1. Brute Force (O(n²))

• Description: Use two nested loops to check every possible pair of lines and calculate the area between them. Track the maximum area found.
• Time Complexity: O(n²) – due to the nested loops
• Space Complexity: O(1) – constant space usage aside from the input array and result

fun maxAreaBruteForce(height: IntArray): Int {
    var maxArea = 0
    for (i in height.indices) {
        for (j in height.size - 1 downTo i) {
            val upperBound = minOf(height[i], height[j])
            val area = upperBound * (j - i)
            maxArea = maxOf(maxArea, area)
        }
    }
    return maxArea
}

2. Two Pointers (O(n))

• Description: Start with two pointers at the beginning and end of the array.

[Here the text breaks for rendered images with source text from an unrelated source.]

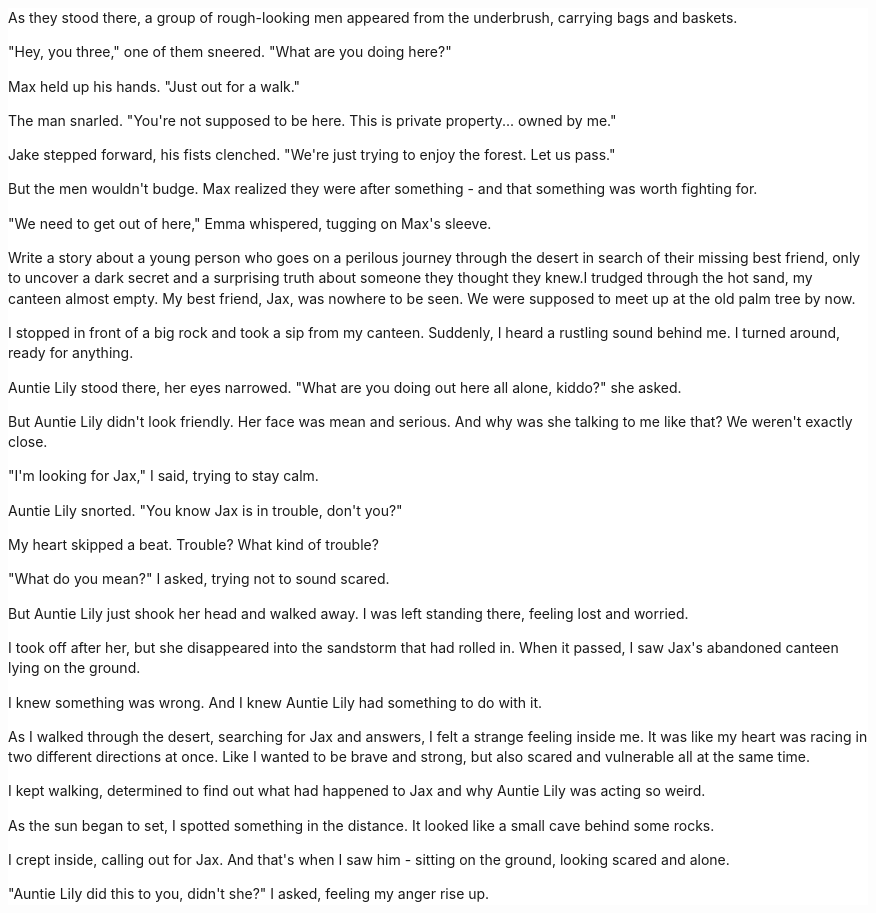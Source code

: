 As they stood there, a group of rough-looking men appeared from the underbrush, carrying bags and baskets.

"Hey, you three," one of them sneered. "What are you doing here?"

Max held up his hands. "Just out for a walk."

The man snarled. "You're not supposed to be here. This is private property... owned by me."

Jake stepped forward, his fists clenched. "We're just trying to enjoy the forest. Let us pass."

But the men wouldn't budge. Max realized they were after something - and that something was worth fighting for.

"We need to get out of here," Emma whispered, tugging on Max's sleeve.
<end>

Write a story about a young person who goes on a perilous journey through the desert in search of their missing best friend, only to uncover a dark secret and a surprising truth about someone they thought they knew.<start>I trudged through the hot sand, my canteen almost empty. My best friend, Jax, was nowhere to be seen. We were supposed to meet up at the old palm tree by now.

I stopped in front of a big rock and took a sip from my canteen. Suddenly, I heard a rustling sound behind me. I turned around, ready for anything.

Auntie Lily stood there, her eyes narrowed. "What are you doing out here all alone, kiddo?" she asked.

But Auntie Lily didn't look friendly. Her face was mean and serious. And why was she talking to me like that? We weren't exactly close.

"I'm looking for Jax," I said, trying to stay calm.

Auntie Lily snorted. "You know Jax is in trouble, don't you?"

My heart skipped a beat. Trouble? What kind of trouble?

"What do you mean?" I asked, trying not to sound scared.

But Auntie Lily just shook her head and walked away. I was left standing there, feeling lost and worried.

I took off after her, but she disappeared into the sandstorm that had rolled in. When it passed, I saw Jax's abandoned canteen lying on the ground.

I knew something was wrong. And I knew Auntie Lily had something to do with it.

As I walked through the desert, searching for Jax and answers, I felt a strange feeling inside me. It was like my heart was racing in two different directions at once. Like I wanted to be brave and strong, but also scared and vulnerable all at the same time.

I kept walking, determined to find out what had happened to Jax and why Auntie Lily was acting so weird.

As the sun began to set, I spotted something in the distance. It looked like a small cave behind some rocks.

I crept inside, calling out for Jax. And that's when I saw him - sitting on the ground, looking scared and alone.

"Auntie Lily did this to you, didn't she?" I asked, feeling my anger rise up.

Calculate the area between the two lines they represent. Move the pointer pointing to the shorter line inward, and repeat until the pointers meet.
• Time Complexity: O(n) – because we only traverse the array once
• Space Complexity: O(1) – constant space usage

fun maxArea(height: IntArray): Int {
    var maxArea = 0
    var left = 0
    var right = height.size - 1
    
    while (left < right) {
        val upperBound = minOf(height[left], height[right])
        val area = (right - left) * upperBound
        maxArea = maxOf(maxArea, area)
        
        if (height[left] < height[right]) left++ else right--
    }
    return maxArea
}

Two Pointers Approach Explanation:

• Key Idea: The area between two lines is determined by the height of the shorter line and the distance between the lines. Thus, we maximize the area by shifting the pointer that points to the shorter line inward, hoping to find a taller line that may increase the area in subsequent calculations.
• Why it works: This method ensures that every possible container is considered without the need for nested loops, making it much more efficient.

Complexity Comparison:

Approach	Time Complexity	Space Complexity
Brute Force	O(n²)	O(1)
Two Pointers	O(n)	O(1)

Conclusion:

The Two Pointers approach is far more efficient, reducing the time complexity to O(n). By always moving the pointer associated with the shorter line, we make sure that we are exploring only the most promising pairs, ensuring that the maximum possible area is found in a single pass through the array.